Below this line is a set of entries; quote exactly the lines from the line that contains "시스템의 종류를 구별한다." to the line that contains "한편, 신호를 <img", both lines included.

(Collected data)
= Beginning of Section =

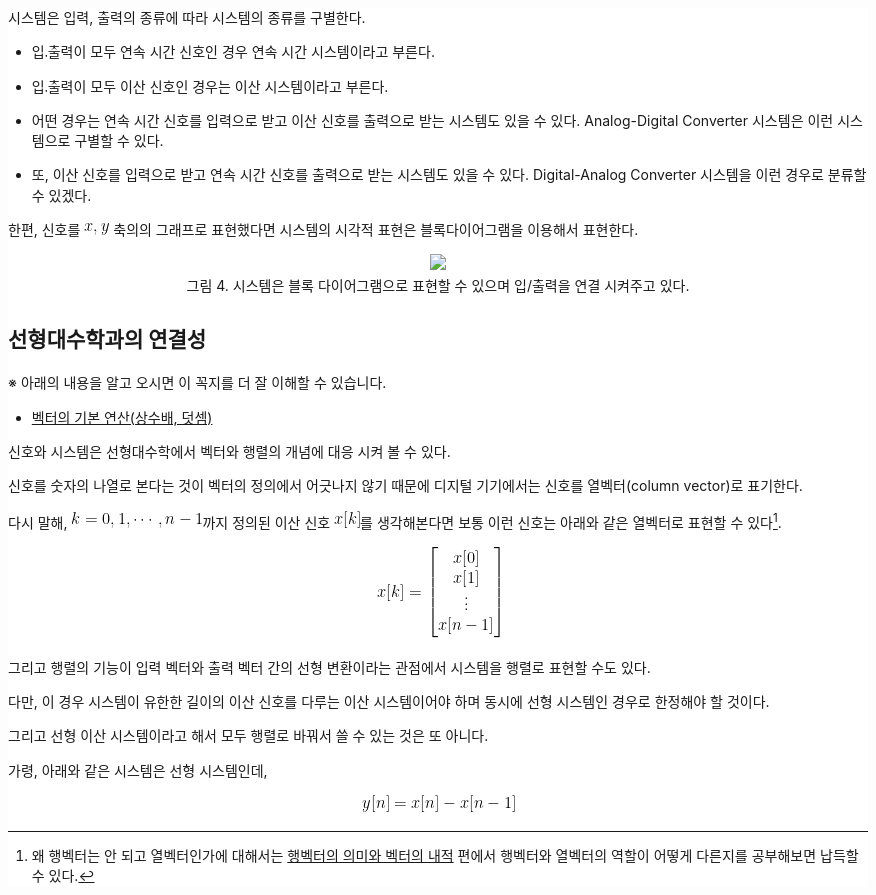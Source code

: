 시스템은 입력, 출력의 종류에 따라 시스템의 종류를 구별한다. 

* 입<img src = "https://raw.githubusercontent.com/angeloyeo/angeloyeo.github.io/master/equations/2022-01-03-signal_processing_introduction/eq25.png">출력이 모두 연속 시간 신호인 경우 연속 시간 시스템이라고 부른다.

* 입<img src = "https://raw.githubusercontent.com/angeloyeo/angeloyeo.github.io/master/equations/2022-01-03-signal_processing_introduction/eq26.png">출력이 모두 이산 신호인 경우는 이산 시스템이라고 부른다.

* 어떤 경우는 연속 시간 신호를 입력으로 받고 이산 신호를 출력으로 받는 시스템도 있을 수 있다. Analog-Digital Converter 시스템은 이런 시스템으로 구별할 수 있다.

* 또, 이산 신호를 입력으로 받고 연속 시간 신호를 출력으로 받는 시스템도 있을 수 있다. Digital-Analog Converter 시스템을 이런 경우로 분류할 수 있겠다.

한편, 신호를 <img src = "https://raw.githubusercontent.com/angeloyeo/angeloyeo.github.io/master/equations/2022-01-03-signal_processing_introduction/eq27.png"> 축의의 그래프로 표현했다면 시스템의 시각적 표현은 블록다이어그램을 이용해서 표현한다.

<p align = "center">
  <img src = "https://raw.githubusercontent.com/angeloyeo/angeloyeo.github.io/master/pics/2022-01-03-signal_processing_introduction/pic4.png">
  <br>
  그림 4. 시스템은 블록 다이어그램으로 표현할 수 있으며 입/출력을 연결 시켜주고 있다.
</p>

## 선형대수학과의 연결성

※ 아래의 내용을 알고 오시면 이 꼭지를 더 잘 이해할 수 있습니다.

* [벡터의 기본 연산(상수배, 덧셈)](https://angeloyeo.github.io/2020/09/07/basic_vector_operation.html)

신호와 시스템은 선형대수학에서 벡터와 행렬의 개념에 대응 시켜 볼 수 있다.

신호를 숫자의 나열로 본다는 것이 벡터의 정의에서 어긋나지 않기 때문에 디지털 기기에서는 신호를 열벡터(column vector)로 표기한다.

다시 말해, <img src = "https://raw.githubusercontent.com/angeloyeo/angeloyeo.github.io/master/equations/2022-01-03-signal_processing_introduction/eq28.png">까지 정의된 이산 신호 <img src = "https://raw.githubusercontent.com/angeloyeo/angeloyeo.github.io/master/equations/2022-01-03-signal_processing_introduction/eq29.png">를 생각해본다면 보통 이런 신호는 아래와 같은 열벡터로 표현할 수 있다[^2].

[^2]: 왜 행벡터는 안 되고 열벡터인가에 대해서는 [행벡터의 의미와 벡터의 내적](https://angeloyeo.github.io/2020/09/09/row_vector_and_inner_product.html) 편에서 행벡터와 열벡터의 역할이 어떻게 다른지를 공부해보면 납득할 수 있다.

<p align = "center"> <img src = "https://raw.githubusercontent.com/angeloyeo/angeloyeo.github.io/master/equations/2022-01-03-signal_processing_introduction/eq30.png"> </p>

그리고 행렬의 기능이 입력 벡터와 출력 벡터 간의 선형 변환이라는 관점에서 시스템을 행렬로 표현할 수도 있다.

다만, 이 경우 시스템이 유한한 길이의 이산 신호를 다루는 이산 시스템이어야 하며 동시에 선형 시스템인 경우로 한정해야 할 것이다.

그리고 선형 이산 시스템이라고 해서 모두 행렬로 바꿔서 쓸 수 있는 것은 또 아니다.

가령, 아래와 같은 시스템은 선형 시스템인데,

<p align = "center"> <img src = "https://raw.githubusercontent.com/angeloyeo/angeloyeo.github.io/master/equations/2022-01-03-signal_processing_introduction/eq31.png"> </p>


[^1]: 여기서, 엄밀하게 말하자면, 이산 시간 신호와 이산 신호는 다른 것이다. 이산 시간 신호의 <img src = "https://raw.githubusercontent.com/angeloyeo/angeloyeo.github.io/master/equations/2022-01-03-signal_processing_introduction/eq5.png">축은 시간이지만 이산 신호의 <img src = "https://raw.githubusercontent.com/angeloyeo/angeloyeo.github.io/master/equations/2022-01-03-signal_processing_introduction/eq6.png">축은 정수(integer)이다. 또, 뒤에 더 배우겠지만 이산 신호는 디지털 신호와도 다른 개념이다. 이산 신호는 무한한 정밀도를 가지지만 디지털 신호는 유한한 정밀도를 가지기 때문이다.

= End of Section =
= Beginning of Section =

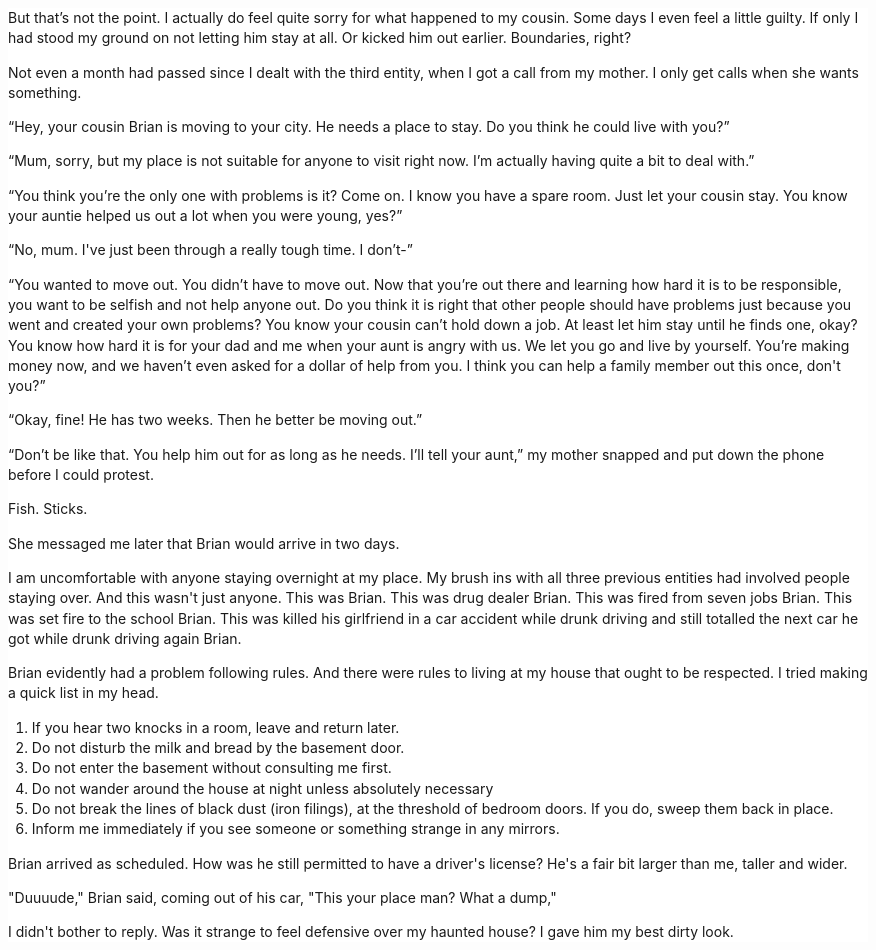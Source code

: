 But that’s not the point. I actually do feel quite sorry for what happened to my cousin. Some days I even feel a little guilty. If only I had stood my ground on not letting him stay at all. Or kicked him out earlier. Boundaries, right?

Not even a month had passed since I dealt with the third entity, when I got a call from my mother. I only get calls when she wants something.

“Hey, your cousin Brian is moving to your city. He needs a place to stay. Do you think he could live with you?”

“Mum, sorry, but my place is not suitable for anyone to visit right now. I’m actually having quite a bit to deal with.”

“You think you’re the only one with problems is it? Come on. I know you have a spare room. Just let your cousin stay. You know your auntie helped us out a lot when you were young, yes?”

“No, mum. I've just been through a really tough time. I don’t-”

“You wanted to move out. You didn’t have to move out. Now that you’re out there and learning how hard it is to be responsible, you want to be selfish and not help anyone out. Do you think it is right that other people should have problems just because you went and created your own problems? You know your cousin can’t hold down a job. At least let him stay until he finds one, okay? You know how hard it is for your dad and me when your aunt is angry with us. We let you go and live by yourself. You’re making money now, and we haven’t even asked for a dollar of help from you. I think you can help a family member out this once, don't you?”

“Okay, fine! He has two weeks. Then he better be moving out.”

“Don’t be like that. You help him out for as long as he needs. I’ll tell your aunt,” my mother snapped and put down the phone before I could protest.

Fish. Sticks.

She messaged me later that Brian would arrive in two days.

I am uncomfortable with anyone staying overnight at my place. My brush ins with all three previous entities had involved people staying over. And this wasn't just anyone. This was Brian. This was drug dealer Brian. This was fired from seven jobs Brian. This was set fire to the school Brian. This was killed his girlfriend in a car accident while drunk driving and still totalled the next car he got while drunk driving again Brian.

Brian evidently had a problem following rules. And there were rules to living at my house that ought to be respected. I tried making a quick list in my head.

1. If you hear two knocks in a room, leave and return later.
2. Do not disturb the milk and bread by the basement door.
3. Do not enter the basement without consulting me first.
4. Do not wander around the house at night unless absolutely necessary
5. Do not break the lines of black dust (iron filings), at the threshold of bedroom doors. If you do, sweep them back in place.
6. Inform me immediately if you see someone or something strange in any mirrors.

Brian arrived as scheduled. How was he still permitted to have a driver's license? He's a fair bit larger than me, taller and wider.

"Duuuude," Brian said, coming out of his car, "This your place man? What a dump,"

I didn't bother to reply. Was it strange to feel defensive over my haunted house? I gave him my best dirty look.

= End of Section =

* _Solution for this exercise_:
: 시스템은 입력, 출력의 종류에 따라 시스템의 종류를 구별한다. 

* 입<img src = "https://raw.githubusercontent.com/angeloyeo/angeloyeo.github.io/master/equations/2022-01-03-signal_processing_introduction/eq25.png">출력이 모두 연속 시간 신호인 경우 연속 시간 시스템이라고 부른다.

* 입<img src = "https://raw.githubusercontent.com/angeloyeo/angeloyeo.github.io/master/equations/2022-01-03-signal_processing_introduction/eq26.png">출력이 모두 이산 신호인 경우는 이산 시스템이라고 부른다.

* 어떤 경우는 연속 시간 신호를 입력으로 받고 이산 신호를 출력으로 받는 시스템도 있을 수 있다. Analog-Digital Converter 시스템은 이런 시스템으로 구별할 수 있다.

* 또, 이산 신호를 입력으로 받고 연속 시간 신호를 출력으로 받는 시스템도 있을 수 있다. Digital-Analog Converter 시스템을 이런 경우로 분류할 수 있겠다.

한편, 신호를 <img src = "https://raw.githubusercontent.com/angeloyeo/angeloyeo.github.io/master/equations/2022-01-03-signal_processing_introduction/eq27.png"> 축의의 그래프로 표현했다면 시스템의 시각적 표현은 블록다이어그램을 이용해서 표현한다.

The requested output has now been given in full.